I didn’t grow up with siblings, and yet I felt the ache of not having that inseparable bond with another person. Having seen the love and commitment shared by siblings through friends and family, I vowed to foster that relationship within my own children. Disney’s Frozen, which debuts in theaters today, showcases one of the most beautiful portrayals of sisterly love I’ve seen in a film. Set in the Norwegian-inspired kingdom of Arendelle, Frozen is loosely based on Hans Christian Andersen’s The Snow Queen. But apart from Elsa’s character, who’s icy powers resemble that of the original Snow Queen and some of the themes of love versus fear, there is little semblance to the original work.

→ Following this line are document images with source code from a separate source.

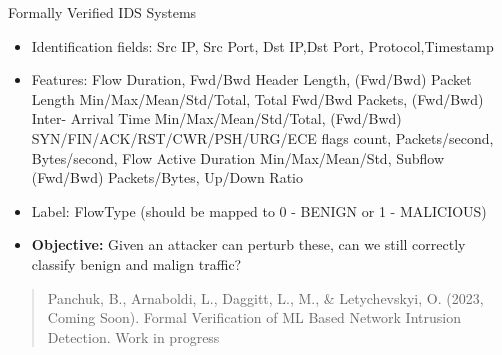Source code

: \documentclass[t,compress,aspectratio=169]{beamer}
\begin{document}
\begin{frame}[fragile]{Formally Verified IDS Systems}
    \begin{itemize}
        \item Identification fields: Src IP, Src Port, Dst IP,Dst Port, Protocol,Timestamp
        \item Features: Flow Duration, Fwd/Bwd Header Length, (Fwd/Bwd) Packet Length Min/Max/Mean/Std/Total, Total Fwd/Bwd Packets, (Fwd/Bwd) Inter- Arrival Time Min/Max/Mean/Std/Total, (Fwd/Bwd) SYN/FIN/ACK/RST/CWR/PSH/URG/ECE flags count, Packets/second, Bytes/second, Flow Active Duration Min/Max/Mean/Std, Subflow (Fwd/Bwd) Packets/Bytes, Up/Down Ratio
        \item Label: FlowType (should be mapped to 0 - BENIGN or 1 - MALICIOUS)
         \item \textbf{\textcolor{aisecred}{Objective:}} Given an attacker can perturb these, can we still correctly classify benign and malign traffic?

    \end{itemize}



	\begin{quote}
		\tiny Panchuk, B., {Arnaboldi, L.}, Daggitt, L., M., \& Letychevskyi, O. (2023, Coming Soon). Formal Verification of ML Based Network Intrusion Detection. Work in progress

	\end{quote}


\end{frame}



\end{document}
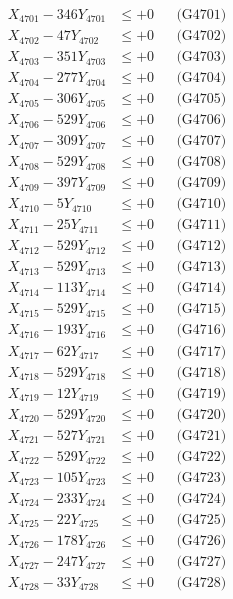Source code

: \documentclass[a4paper,10pt]{article}
\begin{document}
{\begin{align}
\allowbreak
X_{4701} - 346Y_{4701} &\leq +0 && \text{(G4701)} \\
X_{4702} - 47Y_{4702} &\leq +0 && \text{(G4702)} \\
X_{4703} - 351Y_{4703} &\leq +0 && \text{(G4703)} \\
X_{4704} - 277Y_{4704} &\leq +0 && \text{(G4704)} \\
X_{4705} - 306Y_{4705} &\leq +0 && \text{(G4705)} \\
X_{4706} - 529Y_{4706} &\leq +0 && \text{(G4706)} \\
X_{4707} - 309Y_{4707} &\leq +0 && \text{(G4707)} \\
X_{4708} - 529Y_{4708} &\leq +0 && \text{(G4708)} \\
X_{4709} - 397Y_{4709} &\leq +0 && \text{(G4709)} \\
X_{4710} - 5Y_{4710} &\leq +0 && \text{(G4710)} \\
\allowbreak
X_{4711} - 25Y_{4711} &\leq +0 && \text{(G4711)} \\
X_{4712} - 529Y_{4712} &\leq +0 && \text{(G4712)} \\
X_{4713} - 529Y_{4713} &\leq +0 && \text{(G4713)} \\
X_{4714} - 113Y_{4714} &\leq +0 && \text{(G4714)} \\
X_{4715} - 529Y_{4715} &\leq +0 && \text{(G4715)} \\
X_{4716} - 193Y_{4716} &\leq +0 && \text{(G4716)} \\
X_{4717} - 62Y_{4717} &\leq +0 && \text{(G4717)} \\
X_{4718} - 529Y_{4718} &\leq +0 && \text{(G4718)} \\
X_{4719} - 12Y_{4719} &\leq +0 && \text{(G4719)} \\
X_{4720} - 529Y_{4720} &\leq +0 && \text{(G4720)} \\
\allowbreak
X_{4721} - 527Y_{4721} &\leq +0 && \text{(G4721)} \\
X_{4722} - 529Y_{4722} &\leq +0 && \text{(G4722)} \\
X_{4723} - 105Y_{4723} &\leq +0 && \text{(G4723)} \\
X_{4724} - 233Y_{4724} &\leq +0 && \text{(G4724)} \\
X_{4725} - 22Y_{4725} &\leq +0 && \text{(G4725)} \\
X_{4726} - 178Y_{4726} &\leq +0 && \text{(G4726)} \\
X_{4727} - 247Y_{4727} &\leq +0 && \text{(G4727)} \\
X_{4728} - 33Y_{4728} &\leq +0 && \text{(G4728)} \\

\end{align}}
\end{document}
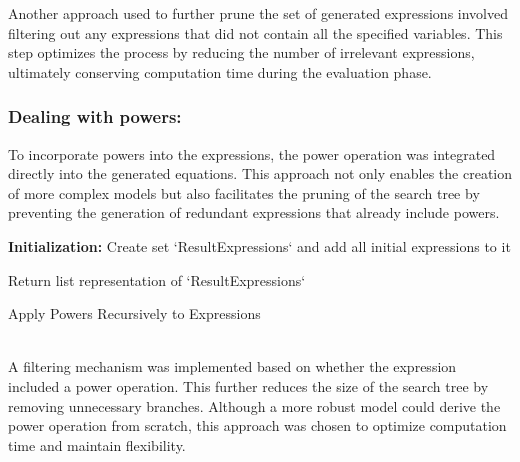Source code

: \documentclass{article}
\begin{document}
Another approach used to further prune the set of generated expressions involved filtering out any expressions that did not contain all the specified variables. This step optimizes the process by reducing the number of irrelevant expressions, ultimately conserving computation time during the evaluation phase.\\



\subsubsection{Dealing with powers:}

To incorporate powers into the expressions, the power operation was integrated directly into the generated equations. This approach not only enables the creation of more complex models but also facilitates the pruning of the search tree by preventing the generation of redundant expressions that already include powers.\\




\begin{algorithm}[H]
\SetAlgoLined
{}

\textbf{Initialization:}\;
Create set `ResultExpressions` and add all initial expressions to it\;


Return list representation of `ResultExpressions`\;

\caption{Apply Powers Recursively to Expressions}
\label{alg:apply_powers} %
\end{algorithm}\\




A filtering mechanism was implemented based on whether the expression included a power operation. This further reduces the size of the search tree by removing unnecessary branches. Although a more robust model could derive the power operation from scratch, this approach was chosen to optimize computation time and maintain flexibility.\\
\end{document}
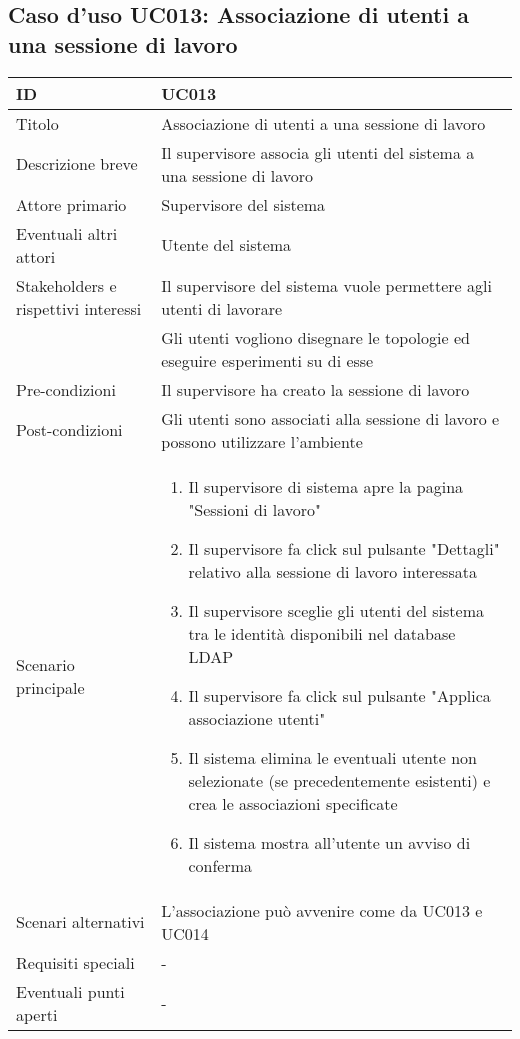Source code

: \documentclass[../../main.tex]{subfiles}
\begin{document}
\subsection{Caso d’uso UC013: Associazione di utenti a una sessione di lavoro }
\begin{tabularx}{150mm}{|l|X|}
    \hline
    ID                                  & \textbf{UC013}\\
    \hline
    Titolo                              & Associazione di utenti a una sessione di lavoro \\
    \hline
    Descrizione breve                   & Il supervisore associa gli utenti del sistema a una sessione di lavoro   \\
    \hline
    Attore primario                     & Supervisore del sistema   \\
    \hline
    Eventuali altri attori              & Utente del sistema   \\
    \hline
    Stakeholders e rispettivi interessi & Il supervisore del sistema vuole permettere agli utenti di lavorare   \\ & Gli utenti vogliono disegnare le topologie ed eseguire esperimenti su di esse   \\
    \hline
    Pre-condizioni                      & Il supervisore ha creato la sessione di lavoro   \\
    \hline
    Post-condizioni                     & Gli utenti sono associati alla sessione di lavoro e possono utilizzare l'ambiente   \\
    \hline
    Scenario principale                 & 
    \begin{enumerate}
        \item Il supervisore di sistema apre la pagina "Sessioni di lavoro"
        \item Il supervisore fa click sul pulsante "Dettagli" relativo alla sessione di lavoro interessata
        \item Il supervisore sceglie gli utenti del sistema tra le identità disponibili nel database LDAP
        \item Il supervisore fa click sul pulsante "Applica associazione utenti"
        \item Il sistema elimina le eventuali utente non selezionate (se precedentemente esistenti) e crea le associazioni specificate
        \item Il sistema mostra all'utente un avviso di conferma
    \end{enumerate}
    \\
    \hline
    Scenari alternativi                 &    L'associazione può avvenire come da UC013 e UC014\\
    \hline
    Requisiti speciali                  &    -\\
    \hline
    Eventuali punti aperti              &    -\\
    \hline
\end{tabularx}
\vfill\newpage
\end{document}
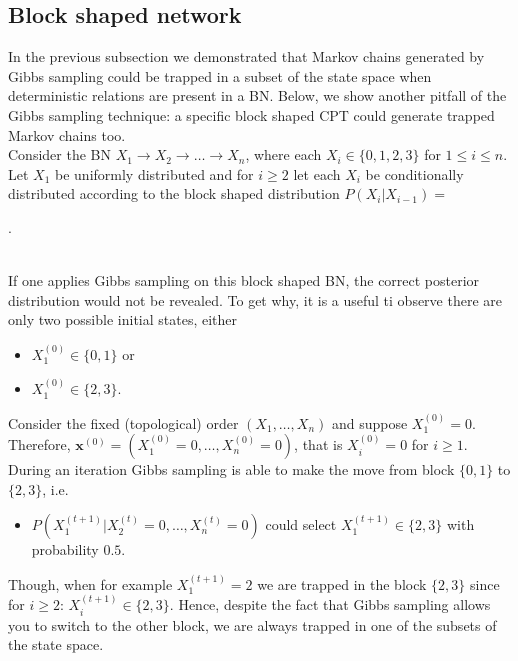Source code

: \documentclass[a4paper, twoside, 11pt]{report}
\newcommand{\bfx}{{\mathbf{x}}}
\theoremstyle{plain}
\theoremstyle{definition}
\theoremstyle{remark}
\begin{document}
\subsection{Block shaped network}
In the previous subsection we demonstrated that Markov chains generated by Gibbs sampling could be trapped in a subset of the state space when deterministic relations are present in a BN. Below, we show another pitfall of the Gibbs sampling technique: a specific block shaped CPT could generate trapped Markov chains too.\\

Consider the BN $X_1 \to X_2 \to \ldots \to X_n$, where each $X_i \in \{0,1,2,3\}$ for $1 \leq i \leq n$. Let $X_1$ be uniformly distributed and for $i \geq 2$ let each $X_i$ be conditionally distributed according to the block shaped distribution $P(X_i |X_{i-1})=$
\begin{table}[h!]
\centering
{}.
\caption{a block shaped CPT}
\label{block}
\end{table}\\
If one applies Gibbs sampling on this block shaped BN, the correct posterior distribution would not be revealed. To get why, it is a useful ti observe there are only two possible initial states, either
\begin{itemize}
\item $X^{(0)}_1 \in \{0, 1\}$ or
\item $X^{(0)}_1 \in \{2, 3\}$.
\end{itemize}
Consider the fixed (topological) order $(X_1, \ldots, X_n)$ and suppose $X^{(0)}_1 = 0$. Therefore, $\bfx^{(0)} = (X^{(0)}_1 = 0, \ldots, X^{(0)}_n = 0)$, that is $X_i^{(0)} = 0$ for $i \geq 1$. During an iteration Gibbs sampling is able to make the move from block $\{0, 1\}$ to $\{2,3\}$, i.e.
\begin{itemize}
\item $P(X^{(t+1)}_1 | X^{(t)}_2 = 0, \ldots, X^{(t)}_n = 0)$ could select $X^{(t+1)}_1 \in \{2,3\}$ with probability $0.5$.
\end{itemize}
Though, when for example $X^{(t+1)}_1 = 2$ we are trapped in the block $\{2,3\}$ since for $i \geq 2$: $X^{(t+1)}_i \in \{2, 3\}$. Hence, despite the fact that Gibbs sampling allows you to switch to the other block, we are always trapped in one of the subsets of the state space. \\
\end{document}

As the film opens, audiences are immersed in Frozen’s breathtaking cinematic beauty. This is perhaps one of the most visually impressive animated works I’ve seen, no doubt due to the filmmakers unwavering commitment to creating an authentic, believable world. As young girls, sisters Anna and Elsa enjoy playing with the magic Elsa possesses over ice and snow. But when a traumatic accident nearly costs Anna her life, Elsa is relinquished to her room to protect her sister and the rest of the kingdom from her powers. Without any memory of Elsa’s powers, Anna finds herself alone and disheartened by her sister’s icy detachment. Because Anna has no memory of their early childhood, she struggles to understand why Elsa would isolate herself from the world, and more importantly her one and only sister.
Many years later, the kingdom will open for the first time in honor of Elsa’s coronation as Queen. Riddled with fear, she struggles to keep her icy powers under control and she is nearly successful. Unfortunately, an argument between her and her sister Anna over her impetuous engagement causes her to unleash a fury of ice, snow and frost, locking the kingdom of Arendelle in an endless winter. In a panic, Elsa flees to the North Mountain where she isolates herself.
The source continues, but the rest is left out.